▶ _What you will do_: Search the listing for the word "redeemableEther" and copy every line where it turns up.

▶ _Provided records_:
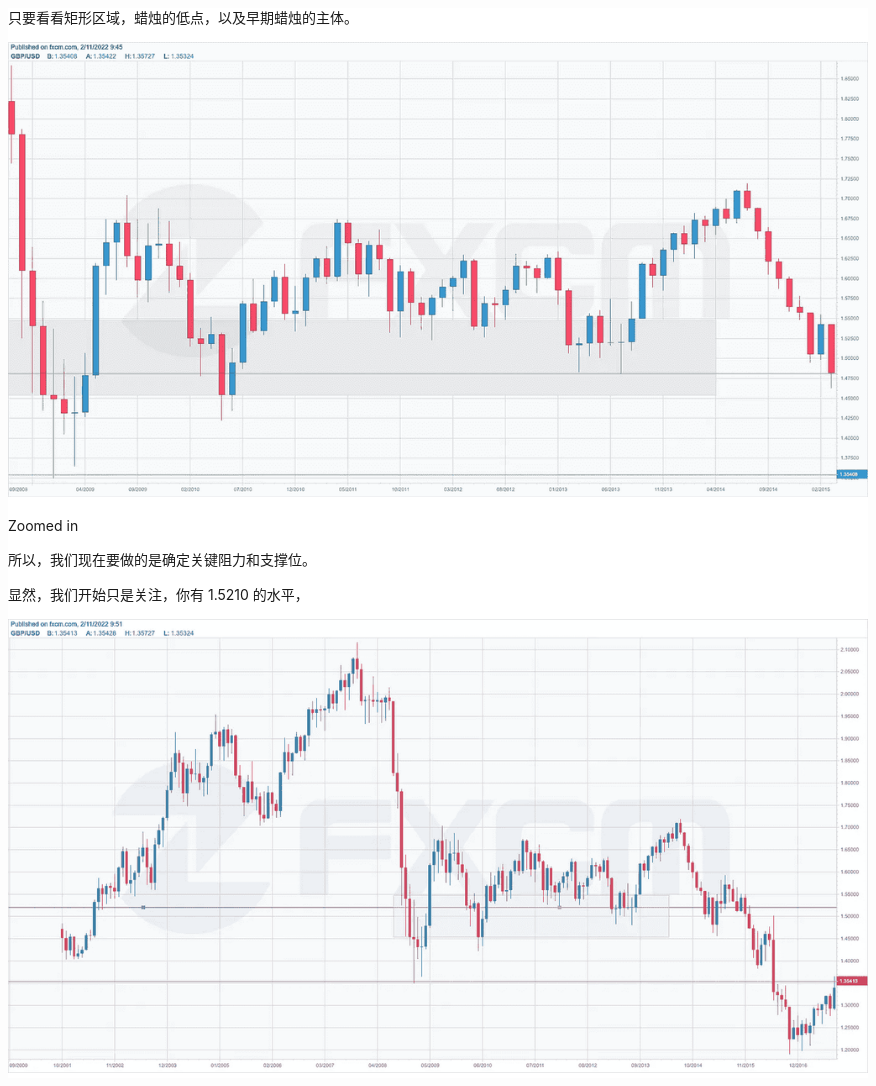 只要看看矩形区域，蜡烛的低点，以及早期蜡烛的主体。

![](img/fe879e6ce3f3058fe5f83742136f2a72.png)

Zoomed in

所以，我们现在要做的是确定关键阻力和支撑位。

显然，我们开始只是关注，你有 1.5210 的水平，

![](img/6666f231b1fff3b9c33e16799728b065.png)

...

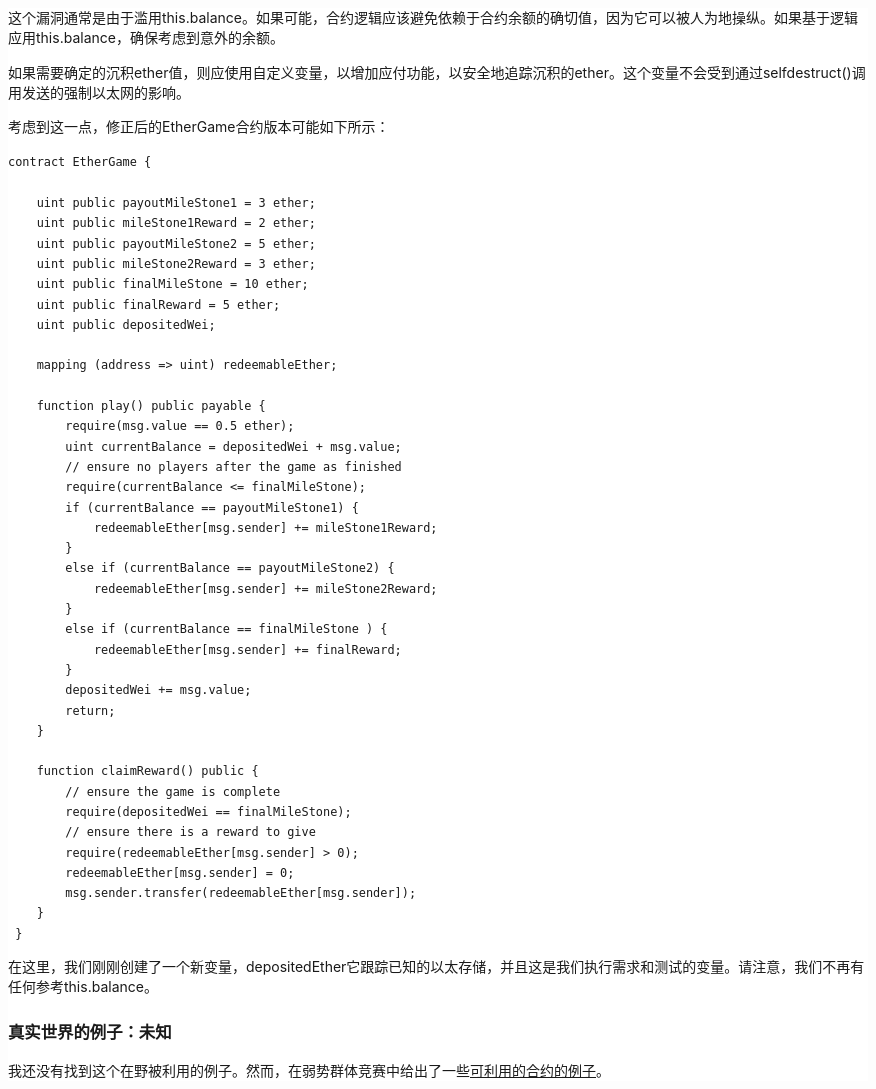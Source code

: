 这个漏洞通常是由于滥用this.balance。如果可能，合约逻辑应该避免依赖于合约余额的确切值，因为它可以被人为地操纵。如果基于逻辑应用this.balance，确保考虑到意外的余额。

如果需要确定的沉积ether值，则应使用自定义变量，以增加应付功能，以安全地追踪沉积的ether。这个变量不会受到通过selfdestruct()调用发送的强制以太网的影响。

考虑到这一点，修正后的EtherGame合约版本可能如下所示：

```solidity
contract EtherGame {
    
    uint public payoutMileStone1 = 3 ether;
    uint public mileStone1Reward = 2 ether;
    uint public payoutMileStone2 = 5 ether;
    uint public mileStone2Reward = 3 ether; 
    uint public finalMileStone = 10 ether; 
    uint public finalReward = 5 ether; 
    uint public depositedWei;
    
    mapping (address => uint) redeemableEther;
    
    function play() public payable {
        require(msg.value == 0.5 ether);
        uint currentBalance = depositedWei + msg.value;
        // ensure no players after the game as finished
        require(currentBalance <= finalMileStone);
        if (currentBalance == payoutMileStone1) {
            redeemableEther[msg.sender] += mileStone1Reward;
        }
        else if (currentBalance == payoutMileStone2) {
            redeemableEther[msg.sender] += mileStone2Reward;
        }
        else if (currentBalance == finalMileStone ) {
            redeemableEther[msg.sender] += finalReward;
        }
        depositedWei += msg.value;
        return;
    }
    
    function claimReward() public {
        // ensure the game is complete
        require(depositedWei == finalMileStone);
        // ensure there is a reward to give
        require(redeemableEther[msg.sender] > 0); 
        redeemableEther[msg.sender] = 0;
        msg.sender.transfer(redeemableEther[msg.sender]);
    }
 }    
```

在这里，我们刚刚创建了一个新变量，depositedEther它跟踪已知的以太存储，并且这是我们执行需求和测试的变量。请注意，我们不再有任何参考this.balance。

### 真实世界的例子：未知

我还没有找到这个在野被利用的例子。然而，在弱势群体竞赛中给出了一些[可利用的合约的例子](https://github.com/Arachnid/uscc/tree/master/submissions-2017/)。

▶ _Exercise result_:
    mapping (address => uint) redeemableEther;
            redeemableEther[msg.sender] += mileStone1Reward;
            redeemableEther[msg.sender] += mileStone2Reward;
            redeemableEther[msg.sender] += finalReward;
        require(redeemableEther[msg.sender] > 0); 
        redeemableEther[msg.sender] = 0;
        msg.sender.transfer(redeemableEther[msg.sender]);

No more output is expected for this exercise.